Celle qui a joué un rôle de premier plan sur le comité de création de la Loi sur l’équité salariale, en 1996, estime que le cadre légal était bel et bien novateur et progressiste lorsqu’il a été mis sur pied, «mais que le Québec a appris ses limites en l’appliquant».
«Une grande faiblesse de la loi, c’est qu’elle ne tient pas en compte l’équité en emploi. Si moi j’estime avoir été victime de discrimination pour une opportunité, je peux porter plainte, mais peu de gens le font, à cause du poids du fardeau de la preuve.» -Hélène Lee-Gosselin
Un amendement
Mardi, à l’Assemblée nationale, le ministre du Travail Jean Boulet a déposé un projet de loi modifiant la Loi sur l’équité salariale avec comme principal objectif d’adopter une position «remédiatrice» et rétroactive.
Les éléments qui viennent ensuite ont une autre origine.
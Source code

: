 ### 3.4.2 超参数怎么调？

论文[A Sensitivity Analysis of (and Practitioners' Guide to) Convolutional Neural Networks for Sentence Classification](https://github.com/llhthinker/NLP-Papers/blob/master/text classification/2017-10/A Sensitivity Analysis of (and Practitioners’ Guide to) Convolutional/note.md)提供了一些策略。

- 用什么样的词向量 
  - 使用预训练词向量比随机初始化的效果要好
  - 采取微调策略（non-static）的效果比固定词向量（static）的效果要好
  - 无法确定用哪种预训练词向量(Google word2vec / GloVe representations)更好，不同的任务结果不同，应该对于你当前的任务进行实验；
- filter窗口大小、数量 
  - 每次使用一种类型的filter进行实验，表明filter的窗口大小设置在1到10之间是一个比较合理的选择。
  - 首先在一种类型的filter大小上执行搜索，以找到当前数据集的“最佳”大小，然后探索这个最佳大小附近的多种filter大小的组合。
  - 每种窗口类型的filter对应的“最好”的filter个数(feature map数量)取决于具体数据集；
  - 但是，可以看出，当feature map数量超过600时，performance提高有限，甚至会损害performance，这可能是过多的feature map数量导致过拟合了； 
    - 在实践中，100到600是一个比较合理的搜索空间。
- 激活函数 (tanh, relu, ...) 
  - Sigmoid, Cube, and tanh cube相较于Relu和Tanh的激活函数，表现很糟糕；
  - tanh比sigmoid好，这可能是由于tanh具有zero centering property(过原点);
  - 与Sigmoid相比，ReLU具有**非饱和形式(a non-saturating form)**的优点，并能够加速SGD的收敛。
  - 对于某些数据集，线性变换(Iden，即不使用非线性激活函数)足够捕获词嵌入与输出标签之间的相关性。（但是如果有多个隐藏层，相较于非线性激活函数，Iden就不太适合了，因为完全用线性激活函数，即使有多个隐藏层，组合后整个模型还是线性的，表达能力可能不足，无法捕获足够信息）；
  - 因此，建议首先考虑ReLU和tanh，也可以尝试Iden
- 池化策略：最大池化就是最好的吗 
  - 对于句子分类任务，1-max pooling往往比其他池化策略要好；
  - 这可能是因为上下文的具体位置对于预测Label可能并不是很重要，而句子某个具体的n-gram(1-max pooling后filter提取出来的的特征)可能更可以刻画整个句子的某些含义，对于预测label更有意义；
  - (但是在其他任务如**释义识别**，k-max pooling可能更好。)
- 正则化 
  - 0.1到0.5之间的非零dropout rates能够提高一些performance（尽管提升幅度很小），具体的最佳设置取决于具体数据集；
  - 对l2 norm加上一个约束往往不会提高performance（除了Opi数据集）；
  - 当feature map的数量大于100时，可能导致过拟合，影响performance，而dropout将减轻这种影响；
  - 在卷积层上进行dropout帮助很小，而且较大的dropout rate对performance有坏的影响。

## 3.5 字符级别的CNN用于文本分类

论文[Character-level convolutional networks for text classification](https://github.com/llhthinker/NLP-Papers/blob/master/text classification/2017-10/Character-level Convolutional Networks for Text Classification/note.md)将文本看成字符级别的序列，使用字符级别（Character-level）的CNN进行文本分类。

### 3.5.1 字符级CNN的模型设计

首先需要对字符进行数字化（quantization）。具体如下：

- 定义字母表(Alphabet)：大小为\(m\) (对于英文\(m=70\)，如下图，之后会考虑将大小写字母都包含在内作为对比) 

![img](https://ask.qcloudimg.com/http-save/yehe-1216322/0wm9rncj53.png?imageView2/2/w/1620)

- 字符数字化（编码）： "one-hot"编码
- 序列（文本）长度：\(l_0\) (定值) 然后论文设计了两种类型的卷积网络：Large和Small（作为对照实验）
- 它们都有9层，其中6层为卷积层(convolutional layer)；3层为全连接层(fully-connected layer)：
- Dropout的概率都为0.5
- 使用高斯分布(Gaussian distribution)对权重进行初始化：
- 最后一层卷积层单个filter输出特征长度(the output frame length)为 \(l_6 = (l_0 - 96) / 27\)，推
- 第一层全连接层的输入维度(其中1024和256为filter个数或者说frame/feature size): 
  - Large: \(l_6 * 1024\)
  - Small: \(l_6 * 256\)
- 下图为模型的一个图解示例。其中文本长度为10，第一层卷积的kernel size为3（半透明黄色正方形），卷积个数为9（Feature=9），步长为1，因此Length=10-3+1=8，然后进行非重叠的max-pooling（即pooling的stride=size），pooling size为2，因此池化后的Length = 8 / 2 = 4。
«Quand les employeurs vont faire leur exercice de maintien de l’équité, ils vont devoir préciser la nature et la date de l’événement qui a créé [les inégalités], a expliqué le député de Trois-Rivières. Ensuite, il leur faudra payer les écarts [salariaux] qui ont été accumulés dans la période précédente, sur cinq ans.»
Le ministre estime que plus de 35 000 entreprises sont visées par cet amendement au Québec, incluant la fonction publique, et affirme que les coûts moyens de cette rétroactivité atteindront 565,6 M$ en moyenne. «Ça représente 0,35% de la masse salariale des groupes concernés […] C’est un montant important, mais en même temps c’est un montant qui doit être assumé pour respecter des obligations fondamentales», a insisté M. Boulet.
Appelé à réagir, le Conseil du patronat du Québec (CPQ) a dit s’inquiéter de «la complexité du processus et de la lourdeur administrative» de l’exercice de maintien rétroactif. Ce dernier représentera selon le président du CPQ, Yves-Thomas Dorval, «des coûts inhérents importants» pour les entreprises.
Plaidant pour plus de «souplesse», M. Dorval a dit vouloir que les processus «soient allégés et clarifiés pour que le maintien de l’équité s’inscrive dans la pratique courante de la gestion des ressources humaines».